WHAT NEEDS TO BE DONE
Word for word, restate the listing that follows and leave out the images.

RECORDED INFORMATION
══════
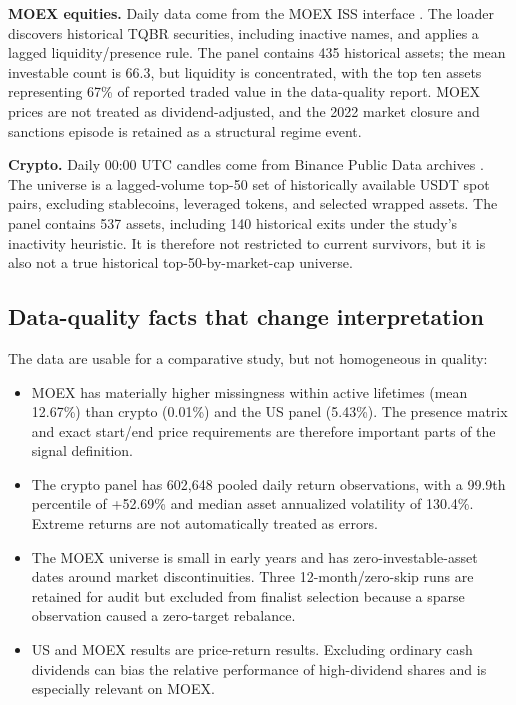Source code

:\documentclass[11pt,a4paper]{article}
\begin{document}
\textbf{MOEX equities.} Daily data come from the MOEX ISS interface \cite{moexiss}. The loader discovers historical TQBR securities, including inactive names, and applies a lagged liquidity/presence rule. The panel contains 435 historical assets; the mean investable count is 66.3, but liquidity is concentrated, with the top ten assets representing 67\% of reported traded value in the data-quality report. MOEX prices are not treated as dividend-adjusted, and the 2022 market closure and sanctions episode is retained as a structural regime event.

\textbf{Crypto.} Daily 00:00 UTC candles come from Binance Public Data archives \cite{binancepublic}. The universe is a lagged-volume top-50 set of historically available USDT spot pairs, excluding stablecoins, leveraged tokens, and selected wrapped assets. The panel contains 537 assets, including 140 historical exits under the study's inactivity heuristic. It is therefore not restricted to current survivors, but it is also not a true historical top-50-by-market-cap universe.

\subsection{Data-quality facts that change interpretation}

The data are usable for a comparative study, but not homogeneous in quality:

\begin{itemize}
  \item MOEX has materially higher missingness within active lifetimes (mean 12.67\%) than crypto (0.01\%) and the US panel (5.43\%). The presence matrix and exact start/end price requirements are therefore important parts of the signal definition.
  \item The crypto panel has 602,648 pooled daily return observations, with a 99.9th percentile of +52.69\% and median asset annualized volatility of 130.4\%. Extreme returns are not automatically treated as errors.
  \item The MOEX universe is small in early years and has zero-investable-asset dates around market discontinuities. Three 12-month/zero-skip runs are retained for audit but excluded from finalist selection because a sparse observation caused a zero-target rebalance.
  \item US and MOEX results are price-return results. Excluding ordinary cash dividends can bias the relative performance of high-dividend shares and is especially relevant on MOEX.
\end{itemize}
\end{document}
══════
RESPONSE TO THIS EXERCISE
Source code

:\documentclass[11pt,a4paper]{article}
\begin{document}
\textbf{MOEX equities.} Daily data come from the MOEX ISS interface \cite{moexiss}. The loader discovers historical TQBR securities, including inactive names, and applies a lagged liquidity/presence rule. The panel contains 435 historical assets; the mean investable count is 66.3, but liquidity is concentrated, with the top ten assets representing 67\% of reported traded value in the data-quality report. MOEX prices are not treated as dividend-adjusted, and the 2022 market closure and sanctions episode is retained as a structural regime event.

\textbf{Crypto.} Daily 00:00 UTC candles come from Binance Public Data archives \cite{binancepublic}. The universe is a lagged-volume top-50 set of historically available USDT spot pairs, excluding stablecoins, leveraged tokens, and selected wrapped assets. The panel contains 537 assets, including 140 historical exits under the study's inactivity heuristic. It is therefore not restricted to current survivors, but it is also not a true historical top-50-by-market-cap universe.

\subsection{Data-quality facts that change interpretation}

The data are usable for a comparative study, but not homogeneous in quality:

\begin{itemize}
  \item MOEX has materially higher missingness within active lifetimes (mean 12.67\%) than crypto (0.01\%) and the US panel (5.43\%). The presence matrix and exact start/end price requirements are therefore important parts of the signal definition.
  \item The crypto panel has 602,648 pooled daily return observations, with a 99.9th percentile of +52.69\% and median asset annualized volatility of 130.4\%. Extreme returns are not automatically treated as errors.
  \item The MOEX universe is small in early years and has zero-investable-asset dates around market discontinuities. Three 12-month/zero-skip runs are retained for audit but excluded from finalist selection because a sparse observation caused a zero-target rebalance.
  \item US and MOEX results are price-return results. Excluding ordinary cash dividends can bias the relative performance of high-dividend shares and is especially relevant on MOEX.
\end{itemize}
\end{document}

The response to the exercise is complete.